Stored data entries

□ □ □ □ □

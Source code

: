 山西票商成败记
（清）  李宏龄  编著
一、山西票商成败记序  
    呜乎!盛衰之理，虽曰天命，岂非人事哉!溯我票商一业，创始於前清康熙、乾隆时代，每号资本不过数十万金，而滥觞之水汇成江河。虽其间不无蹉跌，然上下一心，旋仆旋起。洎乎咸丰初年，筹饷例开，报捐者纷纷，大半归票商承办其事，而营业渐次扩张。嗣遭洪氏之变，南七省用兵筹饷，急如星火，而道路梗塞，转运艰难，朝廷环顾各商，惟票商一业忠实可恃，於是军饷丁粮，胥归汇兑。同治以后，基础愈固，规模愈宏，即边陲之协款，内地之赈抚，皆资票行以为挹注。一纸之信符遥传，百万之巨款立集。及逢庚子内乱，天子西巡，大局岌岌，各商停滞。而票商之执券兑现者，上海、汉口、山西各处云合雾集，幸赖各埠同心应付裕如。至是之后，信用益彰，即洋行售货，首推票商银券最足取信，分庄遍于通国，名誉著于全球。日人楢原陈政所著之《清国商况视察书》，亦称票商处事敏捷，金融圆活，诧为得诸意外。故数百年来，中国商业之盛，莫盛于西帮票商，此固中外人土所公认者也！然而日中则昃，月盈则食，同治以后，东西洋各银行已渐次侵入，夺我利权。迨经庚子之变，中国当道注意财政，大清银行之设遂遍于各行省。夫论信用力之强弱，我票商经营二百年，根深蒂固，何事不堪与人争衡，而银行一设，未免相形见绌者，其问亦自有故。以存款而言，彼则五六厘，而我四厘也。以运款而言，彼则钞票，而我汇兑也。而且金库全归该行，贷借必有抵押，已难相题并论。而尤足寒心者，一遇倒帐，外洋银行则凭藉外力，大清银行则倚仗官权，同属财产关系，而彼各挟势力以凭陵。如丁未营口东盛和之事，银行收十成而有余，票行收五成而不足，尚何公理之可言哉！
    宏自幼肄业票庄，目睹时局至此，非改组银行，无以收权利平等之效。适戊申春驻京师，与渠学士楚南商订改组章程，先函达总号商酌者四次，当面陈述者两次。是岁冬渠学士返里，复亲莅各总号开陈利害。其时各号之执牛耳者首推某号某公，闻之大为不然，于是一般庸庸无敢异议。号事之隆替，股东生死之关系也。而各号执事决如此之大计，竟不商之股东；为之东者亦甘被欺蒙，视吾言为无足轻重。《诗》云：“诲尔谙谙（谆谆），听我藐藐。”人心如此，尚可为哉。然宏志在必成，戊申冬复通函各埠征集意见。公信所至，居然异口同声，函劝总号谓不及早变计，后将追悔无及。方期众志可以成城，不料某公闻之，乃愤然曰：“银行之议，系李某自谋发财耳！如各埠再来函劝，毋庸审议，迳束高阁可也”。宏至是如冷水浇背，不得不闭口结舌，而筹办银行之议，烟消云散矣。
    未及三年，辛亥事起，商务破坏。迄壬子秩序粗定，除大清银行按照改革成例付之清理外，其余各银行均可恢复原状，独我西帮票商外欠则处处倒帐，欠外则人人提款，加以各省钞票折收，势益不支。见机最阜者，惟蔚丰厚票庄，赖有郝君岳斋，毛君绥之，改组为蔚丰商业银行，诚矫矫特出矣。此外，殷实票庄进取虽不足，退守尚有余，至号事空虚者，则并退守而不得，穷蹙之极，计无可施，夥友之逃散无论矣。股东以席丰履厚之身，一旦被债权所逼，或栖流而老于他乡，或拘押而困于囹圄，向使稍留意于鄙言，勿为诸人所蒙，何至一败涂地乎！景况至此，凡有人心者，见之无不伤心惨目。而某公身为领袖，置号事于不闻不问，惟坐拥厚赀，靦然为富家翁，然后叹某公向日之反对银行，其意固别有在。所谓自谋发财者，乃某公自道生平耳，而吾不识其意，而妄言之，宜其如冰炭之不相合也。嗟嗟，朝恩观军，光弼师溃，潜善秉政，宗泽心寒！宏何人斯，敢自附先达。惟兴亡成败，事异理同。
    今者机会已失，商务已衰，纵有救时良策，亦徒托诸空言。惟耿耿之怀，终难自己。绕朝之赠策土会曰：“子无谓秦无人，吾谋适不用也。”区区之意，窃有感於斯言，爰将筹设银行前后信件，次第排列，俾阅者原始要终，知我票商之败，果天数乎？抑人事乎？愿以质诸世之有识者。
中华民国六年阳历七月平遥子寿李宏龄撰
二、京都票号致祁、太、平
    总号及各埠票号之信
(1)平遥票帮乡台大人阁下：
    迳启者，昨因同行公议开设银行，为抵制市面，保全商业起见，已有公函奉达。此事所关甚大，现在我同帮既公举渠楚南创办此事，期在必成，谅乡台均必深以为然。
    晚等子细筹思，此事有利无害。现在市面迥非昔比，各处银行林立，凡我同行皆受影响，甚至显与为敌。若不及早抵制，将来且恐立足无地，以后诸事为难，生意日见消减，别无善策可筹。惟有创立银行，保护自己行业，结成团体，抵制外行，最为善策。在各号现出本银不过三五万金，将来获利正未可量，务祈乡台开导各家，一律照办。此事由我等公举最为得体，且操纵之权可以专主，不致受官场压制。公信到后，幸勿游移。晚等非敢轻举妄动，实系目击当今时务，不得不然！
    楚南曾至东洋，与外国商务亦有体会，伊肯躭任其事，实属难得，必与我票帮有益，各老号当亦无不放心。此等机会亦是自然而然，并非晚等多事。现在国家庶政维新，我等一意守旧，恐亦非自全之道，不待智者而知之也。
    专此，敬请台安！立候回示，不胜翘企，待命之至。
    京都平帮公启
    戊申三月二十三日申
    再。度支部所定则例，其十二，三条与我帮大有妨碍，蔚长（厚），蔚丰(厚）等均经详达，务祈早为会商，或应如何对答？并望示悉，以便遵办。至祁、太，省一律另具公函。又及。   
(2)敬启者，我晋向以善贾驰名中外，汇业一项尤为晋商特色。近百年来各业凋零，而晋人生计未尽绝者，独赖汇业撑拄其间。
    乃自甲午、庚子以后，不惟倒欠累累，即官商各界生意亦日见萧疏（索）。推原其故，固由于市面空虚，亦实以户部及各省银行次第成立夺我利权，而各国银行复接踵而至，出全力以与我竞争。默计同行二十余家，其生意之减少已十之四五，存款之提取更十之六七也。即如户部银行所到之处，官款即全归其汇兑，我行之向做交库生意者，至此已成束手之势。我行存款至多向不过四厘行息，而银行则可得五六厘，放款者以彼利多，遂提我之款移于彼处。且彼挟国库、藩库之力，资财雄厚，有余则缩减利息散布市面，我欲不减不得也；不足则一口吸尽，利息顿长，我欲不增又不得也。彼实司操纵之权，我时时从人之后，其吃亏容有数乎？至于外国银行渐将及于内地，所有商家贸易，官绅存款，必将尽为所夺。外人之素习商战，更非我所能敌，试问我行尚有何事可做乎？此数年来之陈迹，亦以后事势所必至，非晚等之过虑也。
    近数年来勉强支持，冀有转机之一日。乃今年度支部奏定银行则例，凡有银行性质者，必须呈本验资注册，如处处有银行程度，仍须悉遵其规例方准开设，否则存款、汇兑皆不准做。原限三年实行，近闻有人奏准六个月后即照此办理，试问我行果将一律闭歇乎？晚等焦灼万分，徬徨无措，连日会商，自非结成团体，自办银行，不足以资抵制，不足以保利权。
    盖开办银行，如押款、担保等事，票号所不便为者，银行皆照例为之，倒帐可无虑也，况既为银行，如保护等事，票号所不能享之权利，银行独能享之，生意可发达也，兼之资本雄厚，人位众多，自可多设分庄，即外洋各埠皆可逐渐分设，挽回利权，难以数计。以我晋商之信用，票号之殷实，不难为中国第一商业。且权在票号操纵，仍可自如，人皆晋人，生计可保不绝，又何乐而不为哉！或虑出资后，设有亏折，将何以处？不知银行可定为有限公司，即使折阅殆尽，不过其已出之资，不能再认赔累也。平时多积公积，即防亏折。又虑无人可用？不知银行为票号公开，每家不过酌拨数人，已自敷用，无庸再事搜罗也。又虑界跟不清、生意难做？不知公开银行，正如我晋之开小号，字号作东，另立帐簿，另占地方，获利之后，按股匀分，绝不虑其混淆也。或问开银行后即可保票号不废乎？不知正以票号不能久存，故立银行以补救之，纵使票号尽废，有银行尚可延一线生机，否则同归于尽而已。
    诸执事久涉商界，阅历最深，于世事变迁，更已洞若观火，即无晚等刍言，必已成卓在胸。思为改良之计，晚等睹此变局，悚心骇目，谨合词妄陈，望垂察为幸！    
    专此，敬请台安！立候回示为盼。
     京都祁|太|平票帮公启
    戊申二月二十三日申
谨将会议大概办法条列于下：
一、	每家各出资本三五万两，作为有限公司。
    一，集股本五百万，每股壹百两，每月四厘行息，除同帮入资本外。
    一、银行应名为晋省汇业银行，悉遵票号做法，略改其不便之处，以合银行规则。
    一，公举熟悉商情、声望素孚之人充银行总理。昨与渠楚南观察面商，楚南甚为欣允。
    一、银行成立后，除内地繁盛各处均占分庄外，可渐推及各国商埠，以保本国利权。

□ □ □ □ □

## [Exercise details]
Using the data above, reproduce exactly the lines from the line that contains "未及三年，辛亥事起，商务破坏" through the line that contains "一、银行应名为晋省汇业银行，悉遵票号做法，略改其不便之处，以合银行规则。", including both.

## [Response below]
    未及三年，辛亥事起，商务破坏。迄壬子秩序粗定，除大清银行按照改革成例付之清理外，其余各银行均可恢复原状，独我西帮票商外欠则处处倒帐，欠外则人人提款，加以各省钞票折收，势益不支。见机最阜者，惟蔚丰厚票庄，赖有郝君岳斋，毛君绥之，改组为蔚丰商业银行，诚矫矫特出矣。此外，殷实票庄进取虽不足，退守尚有余，至号事空虚者，则并退守而不得，穷蹙之极，计无可施，夥友之逃散无论矣。股东以席丰履厚之身，一旦被债权所逼，或栖流而老于他乡，或拘押而困于囹圄，向使稍留意于鄙言，勿为诸人所蒙，何至一败涂地乎！景况至此，凡有人心者，见之无不伤心惨目。而某公身为领袖，置号事于不闻不问，惟坐拥厚赀，靦然为富家翁，然后叹某公向日之反对银行，其意固别有在。所谓自谋发财者，乃某公自道生平耳，而吾不识其意，而妄言之，宜其如冰炭之不相合也。嗟嗟，朝恩观军，光弼师溃，潜善秉政，宗泽心寒！宏何人斯，敢自附先达。惟兴亡成败，事异理同。
    今者机会已失，商务已衰，纵有救时良策，亦徒托诸空言。惟耿耿之怀，终难自己。绕朝之赠策土会曰：“子无谓秦无人，吾谋适不用也。”区区之意，窃有感於斯言，爰将筹设银行前后信件，次第排列，俾阅者原始要终，知我票商之败，果天数乎？抑人事乎？愿以质诸世之有识者。
中华民国六年阳历七月平遥子寿李宏龄撰
二、京都票号致祁、太、平
    总号及各埠票号之信
(1)平遥票帮乡台大人阁下：
    迳启者，昨因同行公议开设银行，为抵制市面，保全商业起见，已有公函奉达。此事所关甚大，现在我同帮既公举渠楚南创办此事，期在必成，谅乡台均必深以为然。
    晚等子细筹思，此事有利无害。现在市面迥非昔比，各处银行林立，凡我同行皆受影响，甚至显与为敌。若不及早抵制，将来且恐立足无地，以后诸事为难，生意日见消减，别无善策可筹。惟有创立银行，保护自己行业，结成团体，抵制外行，最为善策。在各号现出本银不过三五万金，将来获利正未可量，务祈乡台开导各家，一律照办。此事由我等公举最为得体，且操纵之权可以专主，不致受官场压制。公信到后，幸勿游移。晚等非敢轻举妄动，实系目击当今时务，不得不然！
    楚南曾至东洋，与外国商务亦有体会，伊肯躭任其事，实属难得，必与我票帮有益，各老号当亦无不放心。此等机会亦是自然而然，并非晚等多事。现在国家庶政维新，我等一意守旧，恐亦非自全之道，不待智者而知之也。
    专此，敬请台安！立候回示，不胜翘企，待命之至。
    京都平帮公启
    戊申三月二十三日申
    再。度支部所定则例，其十二，三条与我帮大有妨碍，蔚长（厚），蔚丰(厚）等均经详达，务祈早为会商，或应如何对答？并望示悉，以便遵办。至祁、太，省一律另具公函。又及。   
(2)敬启者，我晋向以善贾驰名中外，汇业一项尤为晋商特色。近百年来各业凋零，而晋人生计未尽绝者，独赖汇业撑拄其间。
    乃自甲午、庚子以后，不惟倒欠累累，即官商各界生意亦日见萧疏（索）。推原其故，固由于市面空虚，亦实以户部及各省银行次第成立夺我利权，而各国银行复接踵而至，出全力以与我竞争。默计同行二十余家，其生意之减少已十之四五，存款之提取更十之六七也。即如户部银行所到之处，官款即全归其汇兑，我行之向做交库生意者，至此已成束手之势。我行存款至多向不过四厘行息，而银行则可得五六厘，放款者以彼利多，遂提我之款移于彼处。且彼挟国库、藩库之力，资财雄厚，有余则缩减利息散布市面，我欲不减不得也；不足则一口吸尽，利息顿长，我欲不增又不得也。彼实司操纵之权，我时时从人之后，其吃亏容有数乎？至于外国银行渐将及于内地，所有商家贸易，官绅存款，必将尽为所夺。外人之素习商战，更非我所能敌，试问我行尚有何事可做乎？此数年来之陈迹，亦以后事势所必至，非晚等之过虑也。
    近数年来勉强支持，冀有转机之一日。乃今年度支部奏定银行则例，凡有银行性质者，必须呈本验资注册，如处处有银行程度，仍须悉遵其规例方准开设，否则存款、汇兑皆不准做。原限三年实行，近闻有人奏准六个月后即照此办理，试问我行果将一律闭歇乎？晚等焦灼万分，徬徨无措，连日会商，自非结成团体，自办银行，不足以资抵制，不足以保利权。
    盖开办银行，如押款、担保等事，票号所不便为者，银行皆照例为之，倒帐可无虑也，况既为银行，如保护等事，票号所不能享之权利，银行独能享之，生意可发达也，兼之资本雄厚，人位众多，自可多设分庄，即外洋各埠皆可逐渐分设，挽回利权，难以数计。以我晋商之信用，票号之殷实，不难为中国第一商业。且权在票号操纵，仍可自如，人皆晋人，生计可保不绝，又何乐而不为哉！或虑出资后，设有亏折，将何以处？不知银行可定为有限公司，即使折阅殆尽，不过其已出之资，不能再认赔累也。平时多积公积，即防亏折。又虑无人可用？不知银行为票号公开，每家不过酌拨数人，已自敷用，无庸再事搜罗也。又虑界跟不清、生意难做？不知公开银行，正如我晋之开小号，字号作东，另立帐簿，另占地方，获利之后，按股匀分，绝不虑其混淆也。或问开银行后即可保票号不废乎？不知正以票号不能久存，故立银行以补救之，纵使票号尽废，有银行尚可延一线生机，否则同归于尽而已。
    诸执事久涉商界，阅历最深，于世事变迁，更已洞若观火，即无晚等刍言，必已成卓在胸。思为改良之计，晚等睹此变局，悚心骇目，谨合词妄陈，望垂察为幸！    
    专此，敬请台安！立候回示为盼。
     京都祁|太|平票帮公启
    戊申二月二十三日申
谨将会议大概办法条列于下：
一、	每家各出资本三五万两，作为有限公司。
    一，集股本五百万，每股壹百两，每月四厘行息，除同帮入资本外。
    一、银行应名为晋省汇业银行，悉遵票号做法，略改其不便之处，以合银行规则。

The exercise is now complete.